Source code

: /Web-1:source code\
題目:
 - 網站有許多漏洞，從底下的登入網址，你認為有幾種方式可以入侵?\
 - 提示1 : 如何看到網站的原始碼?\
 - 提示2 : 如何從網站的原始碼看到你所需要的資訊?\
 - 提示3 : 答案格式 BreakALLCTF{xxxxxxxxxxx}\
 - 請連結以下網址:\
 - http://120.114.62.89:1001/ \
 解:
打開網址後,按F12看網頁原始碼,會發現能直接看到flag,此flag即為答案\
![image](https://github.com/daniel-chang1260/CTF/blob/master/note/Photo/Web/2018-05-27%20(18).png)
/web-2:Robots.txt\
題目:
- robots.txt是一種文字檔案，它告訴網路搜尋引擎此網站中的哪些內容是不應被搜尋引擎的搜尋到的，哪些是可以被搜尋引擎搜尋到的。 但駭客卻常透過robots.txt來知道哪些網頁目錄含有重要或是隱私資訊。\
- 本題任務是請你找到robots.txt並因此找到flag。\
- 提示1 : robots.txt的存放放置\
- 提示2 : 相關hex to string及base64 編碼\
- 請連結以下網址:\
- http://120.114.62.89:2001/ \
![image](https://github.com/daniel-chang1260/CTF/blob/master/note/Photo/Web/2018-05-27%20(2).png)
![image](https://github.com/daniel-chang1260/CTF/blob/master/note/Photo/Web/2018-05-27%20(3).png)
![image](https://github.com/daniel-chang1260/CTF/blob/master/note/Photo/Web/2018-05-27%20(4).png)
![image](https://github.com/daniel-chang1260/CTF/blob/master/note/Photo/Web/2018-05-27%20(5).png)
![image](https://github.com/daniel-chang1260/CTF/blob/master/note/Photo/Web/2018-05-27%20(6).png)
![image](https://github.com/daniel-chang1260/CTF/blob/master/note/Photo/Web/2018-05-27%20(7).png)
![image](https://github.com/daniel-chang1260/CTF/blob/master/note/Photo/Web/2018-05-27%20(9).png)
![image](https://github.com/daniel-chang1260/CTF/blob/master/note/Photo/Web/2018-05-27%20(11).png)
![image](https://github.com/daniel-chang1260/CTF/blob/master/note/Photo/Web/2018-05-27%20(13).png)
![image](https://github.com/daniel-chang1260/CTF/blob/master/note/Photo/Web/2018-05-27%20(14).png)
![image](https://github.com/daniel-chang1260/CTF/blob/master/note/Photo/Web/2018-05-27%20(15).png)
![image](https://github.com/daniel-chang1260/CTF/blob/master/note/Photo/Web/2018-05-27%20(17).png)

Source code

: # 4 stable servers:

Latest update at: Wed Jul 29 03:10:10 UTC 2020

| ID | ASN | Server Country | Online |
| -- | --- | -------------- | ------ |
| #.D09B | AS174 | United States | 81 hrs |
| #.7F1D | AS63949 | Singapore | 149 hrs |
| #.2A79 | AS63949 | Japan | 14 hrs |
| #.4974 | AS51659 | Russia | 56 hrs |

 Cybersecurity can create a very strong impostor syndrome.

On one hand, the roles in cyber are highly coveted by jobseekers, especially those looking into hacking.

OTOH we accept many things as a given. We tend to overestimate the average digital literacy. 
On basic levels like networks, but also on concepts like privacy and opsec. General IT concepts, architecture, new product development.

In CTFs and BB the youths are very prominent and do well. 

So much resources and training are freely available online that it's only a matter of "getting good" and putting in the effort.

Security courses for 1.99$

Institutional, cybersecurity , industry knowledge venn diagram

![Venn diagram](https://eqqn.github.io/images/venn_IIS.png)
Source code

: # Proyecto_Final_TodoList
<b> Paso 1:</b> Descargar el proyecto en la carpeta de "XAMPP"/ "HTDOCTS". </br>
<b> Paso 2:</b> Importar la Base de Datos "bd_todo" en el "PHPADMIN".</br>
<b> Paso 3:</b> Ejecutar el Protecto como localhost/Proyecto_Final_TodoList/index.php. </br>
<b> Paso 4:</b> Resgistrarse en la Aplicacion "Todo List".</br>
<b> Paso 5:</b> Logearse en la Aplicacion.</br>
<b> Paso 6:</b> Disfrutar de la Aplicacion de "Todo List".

□ □ □ □

» What to work on:
Exact transcription of the records is all that is wanted.

» Output for this exercise:
Source code

: /Web-1:source code\
題目:
 - 網站有許多漏洞，從底下的登入網址，你認為有幾種方式可以入侵?\
 - 提示1 : 如何看到網站的原始碼?\
 - 提示2 : 如何從網站的原始碼看到你所需要的資訊?\
 - 提示3 : 答案格式 BreakALLCTF{xxxxxxxxxxx}\
 - 請連結以下網址:\
 - http://120.114.62.89:1001/ \
 解:
打開網址後,按F12看網頁原始碼,會發現能直接看到flag,此flag即為答案\
![image](https://github.com/daniel-chang1260/CTF/blob/master/note/Photo/Web/2018-05-27%20(18).png)
/web-2:Robots.txt\
題目:
- robots.txt是一種文字檔案，它告訴網路搜尋引擎此網站中的哪些內容是不應被搜尋引擎的搜尋到的，哪些是可以被搜尋引擎搜尋到的。 但駭客卻常透過robots.txt來知道哪些網頁目錄含有重要或是隱私資訊。\
- 本題任務是請你找到robots.txt並因此找到flag。\
- 提示1 : robots.txt的存放放置\
- 提示2 : 相關hex to string及base64 編碼\
- 請連結以下網址:\
- http://120.114.62.89:2001/ \
![image](https://github.com/daniel-chang1260/CTF/blob/master/note/Photo/Web/2018-05-27%20(2).png)
![image](https://github.com/daniel-chang1260/CTF/blob/master/note/Photo/Web/2018-05-27%20(3).png)
![image](https://github.com/daniel-chang1260/CTF/blob/master/note/Photo/Web/2018-05-27%20(4).png)
![image](https://github.com/daniel-chang1260/CTF/blob/master/note/Photo/Web/2018-05-27%20(5).png)
![image](https://github.com/daniel-chang1260/CTF/blob/master/note/Photo/Web/2018-05-27%20(6).png)
![image](https://github.com/daniel-chang1260/CTF/blob/master/note/Photo/Web/2018-05-27%20(7).png)
![image](https://github.com/daniel-chang1260/CTF/blob/master/note/Photo/Web/2018-05-27%20(9).png)
![image](https://github.com/daniel-chang1260/CTF/blob/master/note/Photo/Web/2018-05-27%20(11).png)
![image](https://github.com/daniel-chang1260/CTF/blob/master/note/Photo/Web/2018-05-27%20(13).png)
![image](https://github.com/daniel-chang1260/CTF/blob/master/note/Photo/Web/2018-05-27%20(14).png)
![image](https://github.com/daniel-chang1260/CTF/blob/master/note/Photo/Web/2018-05-27%20(15).png)
![image](https://github.com/daniel-chang1260/CTF/blob/master/note/Photo/Web/2018-05-27%20(17).png)

Source code

: # 4 stable servers:

Latest update at: Wed Jul 29 03:10:10 UTC 2020

| ID | ASN | Server Country | Online |
| -- | --- | -------------- | ------ |
| #.D09B | AS174 | United States | 81 hrs |
| #.7F1D | AS63949 | Singapore | 149 hrs |
| #.2A79 | AS63949 | Japan | 14 hrs |
| #.4974 | AS51659 | Russia | 56 hrs |

 Cybersecurity can create a very strong impostor syndrome.

On one hand, the roles in cyber are highly coveted by jobseekers, especially those looking into hacking.

OTOH we accept many things as a given. We tend to overestimate the average digital literacy. 
On basic levels like networks, but also on concepts like privacy and opsec. General IT concepts, architecture, new product development.

In CTFs and BB the youths are very prominent and do well. 

So much resources and training are freely available online that it's only a matter of "getting good" and putting in the effort.

Security courses for 1.99$

Institutional, cybersecurity , industry knowledge venn diagram

![Venn diagram](https://eqqn.github.io/images/venn_IIS.png)
Source code

: # Proyecto_Final_TodoList
<b> Paso 1:</b> Descargar el proyecto en la carpeta de "XAMPP"/ "HTDOCTS". </br>
<b> Paso 2:</b> Importar la Base de Datos "bd_todo" en el "PHPADMIN".</br>
<b> Paso 3:</b> Ejecutar el Protecto como localhost/Proyecto_Final_TodoList/index.php. </br>
<b> Paso 4:</b> Resgistrarse en la Aplicacion "Todo List".</br>
<b> Paso 5:</b> Logearse en la Aplicacion.</br>
<b> Paso 6:</b> Disfrutar de la Aplicacion de "Todo List".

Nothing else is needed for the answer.